Vom Bekenntnis zur Zuwanderung ist die Union längst abgerückt

Der Ministerpräsident war sich seiner Sache sicher: „Deutschland braucht Zuwanderung.“ Außerdem sei die Bundesrepublik längst ein Einwanderungsland. Deshalb, so der saarländische CDU-Liberale Peter Müller, kann es heute nicht mehr um die Frage gehen: „Zuwanderung – ja oder nein?“ Sondern nur noch um die Frage: „Zuwanderung – geregelt oder ungeregelt?“

Viele mögen solche Einsichten für selbstverständlich halten. Für die Union waren Müllers Erkenntisse ziemlich neu. Nach sechzehn Jahren ausländerpolitischem Stillstand unter Kohl schien sich die CDU, von der Regierungsdisziplin befreit, mit der bundesdeutschen Wirklichkeit vertraut zu machen. Die Union schien in der Opposition einfach mal das Fenster aufzumachen. Das war im September 2000 – und ist schon lange, lange her.

Denn es war einfach zu verlockend, das rot-grüne Zuwanderungsgesetz abzulehnen – obwohl etliche Unionsforderungen dort eingearbeitet wurden. Auch Peter Müller klingt heute anders als vor eineinhalb Jahren. Das Gesetz berücksichtige „das nationale Arbeitsmarktbedürfnis“ nicht. Dabei ist es gerade in dieser Frage restriktiv. In der Union herrscht wieder das alte Vokabular: der Ausländer als Sozialschmarotzer und Arbeitsplatzkonkurrent.

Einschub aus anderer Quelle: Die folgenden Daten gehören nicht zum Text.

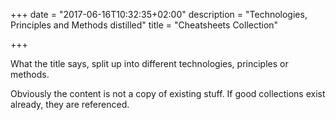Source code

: +++
date = "2017-06-16T10:32:35+02:00"
description = "Technologies, Principles and Methods distilled"
title = "Cheatsheets Collection"

+++

What the title says, split up into different technologies, principles or methods. 

Obviously the content is not a copy of existing stuff. If good collections exist already, they are referenced.


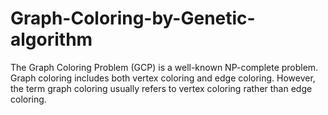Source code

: # Graph-Coloring-by-Genetic-algorithm
The Graph Coloring Problem (GCP) is a well-known NP-complete problem. Graph coloring includes both vertex coloring and edge coloring. However, the term graph coloring usually refers to vertex coloring rather than edge coloring.
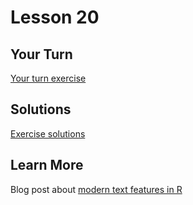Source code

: # Lesson 20

## Your Turn

[Your turn exercise](https://gist.github.com/will-r-chase/ade5bff717a0ad6bd2dcf4dd9df0b871)

## Solutions

[Exercise solutions](https://gist.github.com/will-r-chase/45b90d1ec3d9640e4afb1228fcc7a1d8)

## Learn More

Blog post about
[modern text features in R](https://www.tidyverse.org/blog/2021/02/modern-text-features/#wheres-the-catch)
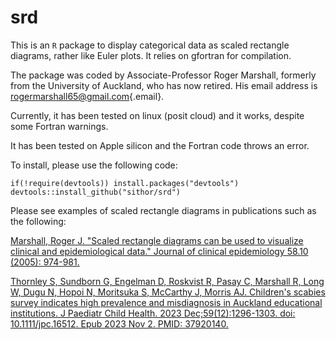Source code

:# srd

This is an `R` package to display categorical data as scaled rectangle diagrams, rather like Euler plots. It relies on gfortran for compilation.

The package was coded by Associate-Professor Roger Marshall, formerly from the University of Auckland, who has now retired. His email address is [rogermarshall65\@gmail.com](mailto:rogermarshall65@gmail.com){.email}.

Currently, it has been tested on linux (posit cloud) and it works, despite some Fortran warnings.

It has been tested on Apple silicon and the Fortran code throws an error.

To install, please use the following code:

`if(!require(devtools)) install.packages("devtools")`\
`devtools::install_github("sithor/srd")`

Please see examples of scaled rectangle diagrams in publications such as the following:

[Marshall, Roger J. "Scaled rectangle diagrams can be used to visualize clinical and epidemiological data." Journal of clinical epidemiology 58.10 (2005): 974-981.](https://doi.org/10.1016/j.jclinepi.2005.01.018)

[Thornley S, Sundborn G, Engelman D, Roskvist R, Pasay C, Marshall R, Long W, Dugu N, Hopoi N, Moritsuka S, McCarthy J, Morris AJ. Children's scabies survey indicates high prevalence and misdiagnosis in Auckland educational institutions. J Paediatr Child Health. 2023 Dec;59(12):1296-1303. doi: 10.1111/jpc.16512. Epub 2023 Nov 2. PMID: 37920140.](https://onlinelibrary.wiley.com/doi/epdf/10.1111/jpc.16512)

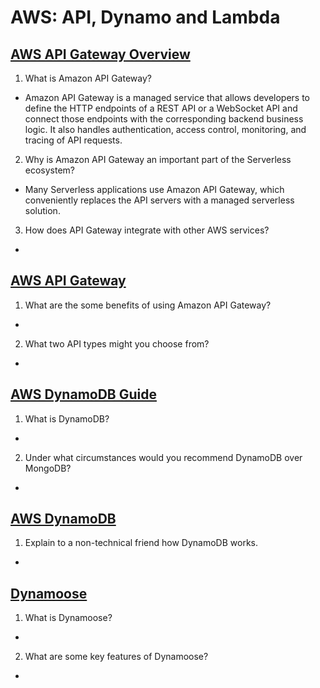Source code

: # AWS: API, Dynamo and Lambda

## [AWS API Gateway Overview](https://www.serverless.com/amazon-api-gateway)

1. What is Amazon API Gateway?

- Amazon API Gateway is a managed service that allows developers to define the HTTP endpoints of a REST API or a WebSocket API and connect those endpoints with the corresponding backend business logic. It also handles authentication, access control, monitoring, and tracing of API requests.

2. Why is Amazon API Gateway an important part of the Serverless ecosystem?

- Many Serverless applications use Amazon API Gateway, which conveniently replaces the API servers with a managed serverless solution.

3. How does API Gateway integrate with other AWS services?

-

## [AWS API Gateway](https://aws.amazon.com/api-gateway/)

1. What are the some benefits of using Amazon API Gateway?

-

2. What two API types might you choose from?

-

## [AWS DynamoDB Guide](https://www.dynamodbguide.com/what-is-dynamo-db/)

1. What is DynamoDB?

-

2. Under what circumstances would you recommend DynamoDB over MongoDB?

-

## [AWS DynamoDB](https://aws.amazon.com/dynamodb/)

1. Explain to a non-technical friend how DynamoDB works.

-

## [Dynamoose](https://dynamoosejs.com/getting_started/Introduction)

1. What is Dynamoose?

-

2. What are some key features of Dynamoose?

-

Auch von Brandenburgs CDU-Innenminister Jörg Schönbohm, von dem am 22. März im Bundesrat alles abhängen wird, hört man vertraute Töne. Am Dienstag sprach er von „Zuwanderungsdruck“ und Asylmissbrauch. Außerdem gebe es keine Gründe, „den Anwerbestopp für ausländische Arbeitnehmer aufzuheben“. Dann aber gibt es in der Tat keinen Grund für ein Zuwanderungsgesetz. Denn das macht nur Sinn, wenn es Migration gibt, die man will.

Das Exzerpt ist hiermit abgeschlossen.